Then the weather came
to the rescue, with a wind change that blew the ice away from the
shore, opening a path through the pack. The ship managed to break free
and wove its way through 100 kilometres of ice, reaching the edge of the
frozen continent shortly after midnight. Rintoul and his team were the
first scientists to reach the Totten Ice Shelf — a vast floating ice
ledge that fronts the largest glacier in East Antarctica. "It was a
really exhilarating experience," says Rintoul, chief scientist of the
expedition.
The team had to work fast before
the ice closed again and blocked any escape.
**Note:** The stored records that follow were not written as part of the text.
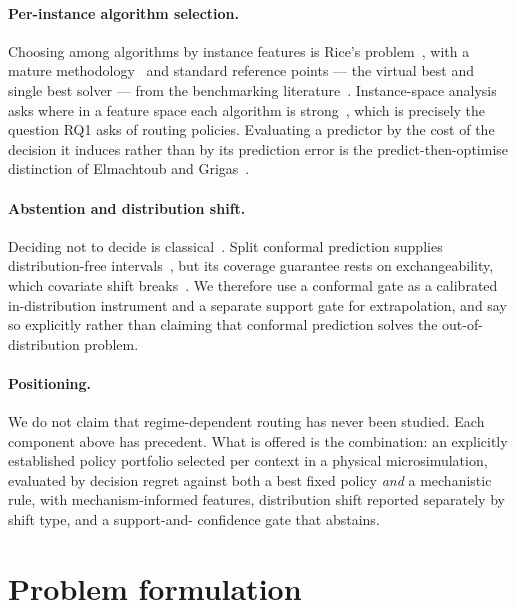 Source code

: \paragraph{Per-instance algorithm selection.} Choosing among algorithms by
instance features is Rice's problem~\cite{rice1976}, with a mature
methodology~\cite{xu2008satzilla,smithmiles2009,kotthoff2014survey} and
standard reference points --- the virtual best and single best solver --- from
the benchmarking literature~\cite{bischl2016aslib}. Instance-space analysis
asks where in a feature space each algorithm is
strong~\cite{smithmiles2014instance}, which is precisely the question RQ1 asks
of routing policies. Evaluating a predictor by the cost of the decision it
induces rather than by its prediction error is the predict-then-optimise
distinction of Elmachtoub and Grigas~\cite{elmachtoub2022spo}.

\paragraph{Abstention and distribution shift.} Deciding not to decide is
classical~\cite{chow1970reject}. Split conformal prediction supplies
distribution-free intervals~\cite{vovk2005alrw,lei2018conformal}, but its
coverage guarantee rests on exchangeability, which covariate shift
breaks~\cite{shimodaira2000,tibshirani2019covshift}. We therefore use a
conformal gate as a calibrated in-distribution instrument and a separate
support gate for extrapolation, and say so explicitly rather than claiming
that conformal prediction solves the out-of-distribution problem.

\paragraph{Positioning.} We do not claim that regime-dependent routing has
never been studied. Each component above has precedent. What is offered is the
combination: an explicitly established policy portfolio selected per context in
a physical microsimulation, evaluated by decision regret against both a best
fixed policy \emph{and} a mechanistic rule, with mechanism-informed features,
distribution shift reported separately by shift type, and a support-and-
confidence gate that abstains.

\section{Problem formulation}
For more than 12 hours,
Rintoul and his colleagues carried on non-stop, probing the temperature
and salinity of the water, the speed and direction of ocean currents as
well as the shape and depth of the ocean floor. They also deployed
instruments that would continue taking measurements after the ship had
departed.
These first direct observations confirmed a fear that researchers had long harboured: that
warm waters from the surrounding ocean can sneak underneath the floating glacier tongue and eat the ice away from below
1. "This could explain why Totten has been thinning in the past few decades," says Rintoul.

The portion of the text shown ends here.